La Merveille began, appropriately enough, as miracle. In 708, according to tradition, the Archangel Michael appeared to Aubert, bishop of Avranches, and ordered him to build a shrine, dedicated to the angel, on the rocky outcrop in the middle of the vast shallow bay where the River Couesnon drains into the Channel. The bay, now named after its most famous landmark, has the widest tidal range in Europe: at low tide, the mud flats stretch for miles out from the shore, the highest tides see the water level rise 16 metres and the mount upon which the abbey stands transformed into an island.

Bishop Aubert, faced with the order to build an oratory in such an unpromising place, prevaricated. Michael, not to be put off, appeared again in dream, and a third time, when still the bishop hesitated. This time, to drive home his point, the archangel repeatedly poked his forefinger at Aubert’s head. According to tradition, the angel’s touch burned a hole in Aubert’s skull; the relic is on show today, at the Basilica of St Gervais in Avranches, with a hole clearly visible (sceptics maintain the hole is evidence of prehistoric trepanation rather than medieval angelology).
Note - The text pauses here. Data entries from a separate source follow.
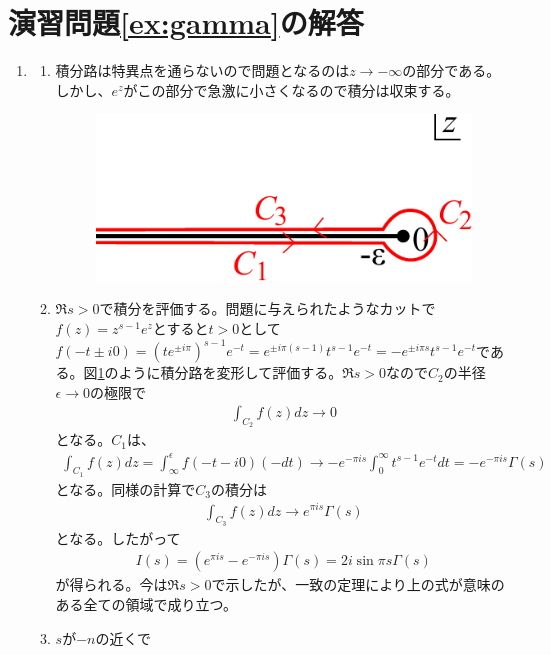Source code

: \documentclass[report,paper=a4, fontsize=12pt, line_length=16cm, number_of_lines=33,dvipdfmx]{jlreq}
\numberwithin{equation}{section}
\begin{document}
\section*{演習問題\ref{ex:gamma}の解答}
\begin{enumerate}
  \item 
  \begin{enumerate}
    \item 積分路は特異点を通らないので問題となるのは$z\to -\infty$の部分である。しかし、$e^z$がこの部分で急激に小さくなるので積分は収束する。
    \begin{figure}[htbp]
      \centering
      \includegraphics{c1c2c3.pdf}
      \caption{}
      \label{c1c2c3}
    \end{figure}
    \item $\Re s >0 $で積分を評価する。問題に与えられたようなカットで$f(z)=z^{s-1}e^{z}$とすると$t>0$として$f(-t\pm i0)=(te^{\pm i\pi})^{s-1}e^{-t}=e^{\pm i\pi(s-1)}t^{s-1}e^{-t}=-e^{\pm i\pi s}t^{s-1}e^{-t}$である。図\ref{c1c2c3}のように積分路を変形して評価する。$\Re s>0$なので$C_2$の半径$\epsilon\to 0$の極限で
    \begin{align*}
      \int_{C_2}f(z)dz\to 0
    \end{align*}
    となる。$C_1$は、
    \begin{align*}
      \int_{C_1}f(z)dz=\int_{\infty}^{\epsilon}f(-t-i0)(-dt)\to
      -e^{-\pi i s}\int_{0}^{\infty}t^{s-1}e^{-t}dt=-e^{-\pi i s}\Gamma(s)
    \end{align*}
    となる。同様の計算で$C_3$の積分は
    \begin{align*}
      \int_{C_3}f(z)dz\to e^{\pi i s}\Gamma(s)
    \end{align*}
    となる。したがって
    \begin{align*}
      I(s)=(e^{\pi i s}-e^{-\pi i s})\Gamma(s)=2i \sin \pi s \Gamma(s)
    \end{align*}
    が得られる。今は$\Re s >0$で示したが、一致の定理により上の式が意味のある全ての領域で成り立つ。
    \item $s$が$-n$の近くで

\end{enumerate}
\end{enumerate}
\end{document}
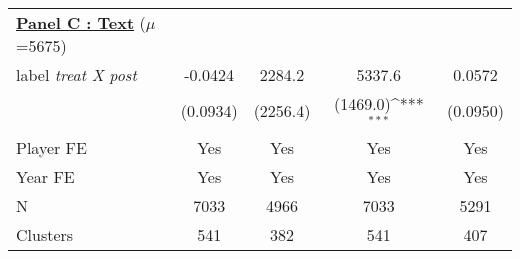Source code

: {
\def\sym#1{\ifmmode^{#1}\else\(^{#1}\)\fi}
\begin{tabular*}{\hsize}{@{\hskip\tabcolsep\extracolsep\fill}l*{4}{c}}
\midrule \vspace{5mm} \underline{\textbf{Panel C : Text}}\hphantom{ations}\vspace{5mm} ($\mu$=5675)\\ label
\emph{treat X post}&     -0.0424         &      2284.2         &      5337.6         &      0.0572         \\
            &    (0.0934)         &    (2256.4)         &    (1469.0)\sym{***}&    (0.0950)         \\
\midrule
Player FE   &         Yes         &         Yes         &         Yes         &         Yes         \\
Year FE     &         Yes         &         Yes         &         Yes         &         Yes         \\
N           &        7033         &        4966         &        7033         &        5291         \\
Clusters    &         541         &         382         &         541         &         407         \\
\bottomrule
\end{tabular*}
}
Michael, the leader of the army of heaven, would prove an apt patron for the men who were to become lords of the mainland near the angel’s mount.

St Michael’s Mount, Cornwall

St Michael’s Mount, Cornwall

Lying east of Penzance, in the bight of sea between Land’s End and the Lizard, a rocky tidal island rises from the water. Now crowned with a castle rather than an abbey, St Michael’s Mount is the Cornish cousin of its cousin in Brittany, Mont St Michel. The story of how St Michael’s Mount was given and then lost by Mont St-Michel is fascinatingly twisty.

First, there is the question of whether the monastery on the island predated the Conquest. The monks there claimed it did, citing an ancient charter in which Edward the Confessor granted St Michael’s Mount to the Benedictines many years before William arrived in England. The problem with this claim is that the charter is, historians now agree, almost certainly forged. But, if so, it was forged by Norman monks who came over from Mont St-Michel after the Conquest. So why would Norman monks need to prove to Norman lords that they had long had title to a monastery that they might have expected those same Norman lords to give them?

Two answers have been proposed. Firstly, that by proving their ancient title to the land, the community on St Michael’s Mount would free themselves from the play of great lord politics, with its shifting alliances and occasional spectacular falls. With title to their monastery, the monks of St Michael’s Mount would be able to stand back and watch as spectators the clash of ambitions of powerful lords. The other, related, proposal is that the charter was forged as ammunition during a dispute with the Norman lord, Robert de Mortain.

De Mortain was half brother to William (they shared a mother) and one of his key allies. He was a member of the councils that agreed to William’s plan for invasion, he provided 120 ships and he fought at the Battle of Hastings. In return, De Mortain was given Cornwall. There is a charter, with copies surviving in Exeter and Avranches, which gives St Michael’s Mount to the abbey of Mont St-Michel in De Mortain’s name. A later dispute apparently developed between the monks of St Michael’s Mount and De Mortain over the ownership of the manor of Truthwall, and this may have led the monks to assert their ancient and immemorial rights – even if this required a little finessing of the past.

Whatever the truth of the matter, the Hundred Years’ War broke the connection between the houses on either side of the Channel. Henry V made the definitive break in 1414, giving St Michael’s Mount into the keeping of Syon Abbey. The monastery itself was broken by England’s greatest vandal, Henry VIII, when he appropriated the country’s monastic inheritance and the mount became a coastal fortress. It served as such through the centuries – pillboxes mark its most recent defences during World War II – but it is now one of Cornwall’s main tourist destinations, accessible via causeway at low tide, or by boat the rest of the time.